The process of Sovietisation opposed all currents in Islam, annihilating nationalist and secular-reformist ideas emerging in Central Asian society. What was left of Islam was largely fanaticism with the result that Soviet rule ultimately strengthened the influence of the conservative clergy. The communist party had understood that tactical policy retreats regarding women’s rights allowed it to consolidate Soviet rule; its policy of women’s liberation did not have social support from the grassroots and failed to change social attitudes. The totalitarian system, by obstructing interaction between different strata of society, was unable to destroy traditional ties and people continued to group themselves according to origin, not interests and attitudes. The family in modern-day Uzbekistan is still accorded the role of an institution that defines social values. Tokhtakhodjaeva wrote at the time that without secularization, the women’s issue as a problem of individual equality could not be resolved and women’s emancipation proved to be an illusion.

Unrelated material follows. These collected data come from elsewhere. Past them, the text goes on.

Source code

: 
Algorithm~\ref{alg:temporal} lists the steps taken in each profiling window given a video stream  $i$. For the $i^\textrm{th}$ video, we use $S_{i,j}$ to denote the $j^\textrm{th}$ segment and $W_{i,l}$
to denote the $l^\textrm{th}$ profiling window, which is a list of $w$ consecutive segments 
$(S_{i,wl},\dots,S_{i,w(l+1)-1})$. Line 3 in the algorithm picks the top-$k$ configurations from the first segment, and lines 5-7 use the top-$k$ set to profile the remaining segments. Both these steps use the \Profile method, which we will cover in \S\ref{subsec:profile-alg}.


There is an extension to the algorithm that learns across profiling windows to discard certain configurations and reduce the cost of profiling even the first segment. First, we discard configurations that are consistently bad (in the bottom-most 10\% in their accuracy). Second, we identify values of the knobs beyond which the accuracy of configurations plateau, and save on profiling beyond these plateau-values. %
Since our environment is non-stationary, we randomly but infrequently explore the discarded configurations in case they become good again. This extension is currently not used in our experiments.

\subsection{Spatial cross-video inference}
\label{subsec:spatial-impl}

The Uzbek author has since published The Re-Islamization of Society and the Position of Women in Post-Soviet Uzbekistan (Brill, 2008) looking at the impact of the reestablishment of traditional Islam on the political, economic and social structure of the former ‘Soviet’ society, above all on the position of women.
In 2008, WLUML briefly caught up with Tokhtakhodjaeva (you can read an interview here) and she explained how the government shut down the Tashkent Women's Resource Center, of which she was the founder and chairwoman, at the end of 2005:
"The Office of the General Prosecutor opened a criminal file against the members of TWRC. After four months, the Women's Resource Center was closed. TWRC had not committed any crimes and most of our activities had been carried out in the past. I believe the government's action was intended to frighten off other activists."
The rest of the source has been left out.